» **ACTIVITY**
Would you please copy each line below that includes the string "characters"?

» **EXERCISE MATERIAL**
>>>

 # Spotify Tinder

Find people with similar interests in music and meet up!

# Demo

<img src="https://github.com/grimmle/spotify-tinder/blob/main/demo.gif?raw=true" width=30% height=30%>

<<<
>>>

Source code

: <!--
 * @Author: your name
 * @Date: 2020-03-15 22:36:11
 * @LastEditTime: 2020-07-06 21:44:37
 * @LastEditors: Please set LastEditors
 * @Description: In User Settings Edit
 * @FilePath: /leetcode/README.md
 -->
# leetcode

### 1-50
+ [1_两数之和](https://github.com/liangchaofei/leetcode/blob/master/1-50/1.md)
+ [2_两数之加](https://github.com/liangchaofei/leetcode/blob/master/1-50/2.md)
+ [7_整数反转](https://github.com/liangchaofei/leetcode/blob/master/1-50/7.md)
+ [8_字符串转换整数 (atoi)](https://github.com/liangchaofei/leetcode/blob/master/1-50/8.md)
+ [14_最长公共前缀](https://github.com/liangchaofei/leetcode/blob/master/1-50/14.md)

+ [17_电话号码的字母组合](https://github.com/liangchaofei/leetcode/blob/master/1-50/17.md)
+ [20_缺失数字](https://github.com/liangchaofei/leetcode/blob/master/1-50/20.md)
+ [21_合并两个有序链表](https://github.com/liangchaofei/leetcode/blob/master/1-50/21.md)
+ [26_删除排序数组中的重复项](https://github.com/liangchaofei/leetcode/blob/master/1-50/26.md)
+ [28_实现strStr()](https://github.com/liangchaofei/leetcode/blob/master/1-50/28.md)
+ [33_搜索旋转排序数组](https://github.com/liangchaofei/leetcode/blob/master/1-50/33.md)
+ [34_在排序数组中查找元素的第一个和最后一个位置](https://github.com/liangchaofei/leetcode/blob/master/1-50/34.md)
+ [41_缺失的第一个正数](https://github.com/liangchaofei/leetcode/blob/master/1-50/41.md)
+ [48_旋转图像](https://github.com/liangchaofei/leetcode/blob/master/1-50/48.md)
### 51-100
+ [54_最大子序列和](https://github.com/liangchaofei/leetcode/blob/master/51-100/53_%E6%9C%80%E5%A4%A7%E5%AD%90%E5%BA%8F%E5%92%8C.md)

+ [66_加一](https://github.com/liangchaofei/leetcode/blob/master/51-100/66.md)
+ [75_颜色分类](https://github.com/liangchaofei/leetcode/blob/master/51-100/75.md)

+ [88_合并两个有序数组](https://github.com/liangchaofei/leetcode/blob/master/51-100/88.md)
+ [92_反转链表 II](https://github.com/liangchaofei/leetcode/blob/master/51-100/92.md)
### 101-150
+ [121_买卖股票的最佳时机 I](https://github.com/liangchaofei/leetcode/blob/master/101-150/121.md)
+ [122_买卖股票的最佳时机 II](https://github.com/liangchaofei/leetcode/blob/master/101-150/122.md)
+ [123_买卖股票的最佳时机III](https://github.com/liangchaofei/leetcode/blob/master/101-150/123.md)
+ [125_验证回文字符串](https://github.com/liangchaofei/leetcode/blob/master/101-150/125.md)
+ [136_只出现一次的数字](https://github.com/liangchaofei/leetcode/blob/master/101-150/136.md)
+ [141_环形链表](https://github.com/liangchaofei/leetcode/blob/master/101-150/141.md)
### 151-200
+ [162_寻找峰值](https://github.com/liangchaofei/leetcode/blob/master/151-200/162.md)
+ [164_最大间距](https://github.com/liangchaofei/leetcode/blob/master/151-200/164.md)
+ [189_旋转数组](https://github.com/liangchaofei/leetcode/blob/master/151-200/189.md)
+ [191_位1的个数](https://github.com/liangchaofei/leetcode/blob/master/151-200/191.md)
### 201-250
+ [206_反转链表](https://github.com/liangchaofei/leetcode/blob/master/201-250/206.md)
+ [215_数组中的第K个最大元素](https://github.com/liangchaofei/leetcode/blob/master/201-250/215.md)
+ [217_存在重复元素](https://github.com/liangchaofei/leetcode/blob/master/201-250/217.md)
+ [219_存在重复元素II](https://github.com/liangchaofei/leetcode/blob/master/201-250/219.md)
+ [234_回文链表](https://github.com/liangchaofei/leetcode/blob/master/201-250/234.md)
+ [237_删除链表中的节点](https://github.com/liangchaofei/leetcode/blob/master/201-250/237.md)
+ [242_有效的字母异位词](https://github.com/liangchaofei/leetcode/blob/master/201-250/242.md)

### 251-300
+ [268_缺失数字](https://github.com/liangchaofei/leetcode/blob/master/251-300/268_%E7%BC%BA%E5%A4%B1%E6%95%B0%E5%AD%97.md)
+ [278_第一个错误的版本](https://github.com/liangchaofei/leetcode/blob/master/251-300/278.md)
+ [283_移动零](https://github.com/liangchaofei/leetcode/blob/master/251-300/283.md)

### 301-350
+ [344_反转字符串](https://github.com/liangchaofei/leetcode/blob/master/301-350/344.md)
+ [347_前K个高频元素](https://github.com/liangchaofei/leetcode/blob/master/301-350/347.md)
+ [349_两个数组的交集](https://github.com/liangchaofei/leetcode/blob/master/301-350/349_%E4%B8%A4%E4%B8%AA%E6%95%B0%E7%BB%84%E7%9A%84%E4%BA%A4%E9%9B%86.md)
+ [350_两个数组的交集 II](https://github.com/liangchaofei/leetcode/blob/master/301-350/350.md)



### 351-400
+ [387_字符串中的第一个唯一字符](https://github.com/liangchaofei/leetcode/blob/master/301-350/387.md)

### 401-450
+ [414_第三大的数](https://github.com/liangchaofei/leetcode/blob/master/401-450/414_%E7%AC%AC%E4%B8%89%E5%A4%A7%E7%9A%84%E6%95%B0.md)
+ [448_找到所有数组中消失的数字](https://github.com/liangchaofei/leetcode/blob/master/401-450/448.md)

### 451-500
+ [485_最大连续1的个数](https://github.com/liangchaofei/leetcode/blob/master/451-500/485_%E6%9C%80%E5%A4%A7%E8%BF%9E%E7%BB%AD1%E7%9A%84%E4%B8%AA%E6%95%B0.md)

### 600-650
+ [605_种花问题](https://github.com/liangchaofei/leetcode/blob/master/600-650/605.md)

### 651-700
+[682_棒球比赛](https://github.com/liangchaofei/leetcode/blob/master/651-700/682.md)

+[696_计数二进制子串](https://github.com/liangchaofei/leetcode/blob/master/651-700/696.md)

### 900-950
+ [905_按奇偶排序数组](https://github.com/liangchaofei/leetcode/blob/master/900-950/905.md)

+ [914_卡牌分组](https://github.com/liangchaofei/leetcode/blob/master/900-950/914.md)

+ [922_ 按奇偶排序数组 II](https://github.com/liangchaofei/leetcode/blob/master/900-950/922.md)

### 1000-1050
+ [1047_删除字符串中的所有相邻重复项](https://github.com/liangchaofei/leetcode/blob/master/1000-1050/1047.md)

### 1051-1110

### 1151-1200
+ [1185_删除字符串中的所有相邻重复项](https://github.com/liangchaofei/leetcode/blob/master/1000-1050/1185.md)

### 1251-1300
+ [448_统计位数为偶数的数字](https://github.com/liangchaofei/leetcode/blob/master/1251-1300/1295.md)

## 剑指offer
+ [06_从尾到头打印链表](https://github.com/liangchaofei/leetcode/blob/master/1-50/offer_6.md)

<<<
>>>

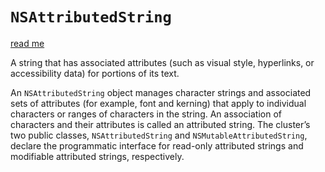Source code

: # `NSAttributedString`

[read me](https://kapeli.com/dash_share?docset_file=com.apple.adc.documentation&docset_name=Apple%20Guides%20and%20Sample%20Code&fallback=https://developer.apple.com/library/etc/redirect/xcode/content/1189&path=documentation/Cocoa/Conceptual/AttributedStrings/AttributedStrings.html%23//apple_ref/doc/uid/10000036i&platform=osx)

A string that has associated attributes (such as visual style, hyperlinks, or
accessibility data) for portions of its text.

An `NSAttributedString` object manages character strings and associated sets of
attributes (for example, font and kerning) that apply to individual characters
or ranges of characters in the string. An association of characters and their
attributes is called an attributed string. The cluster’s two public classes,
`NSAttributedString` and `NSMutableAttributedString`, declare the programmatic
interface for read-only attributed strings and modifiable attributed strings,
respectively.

<<<

» **ANSWER BELOW**
attributes (for example, font and kerning) that apply to individual characters
or ranges of characters in the string. An association of characters and their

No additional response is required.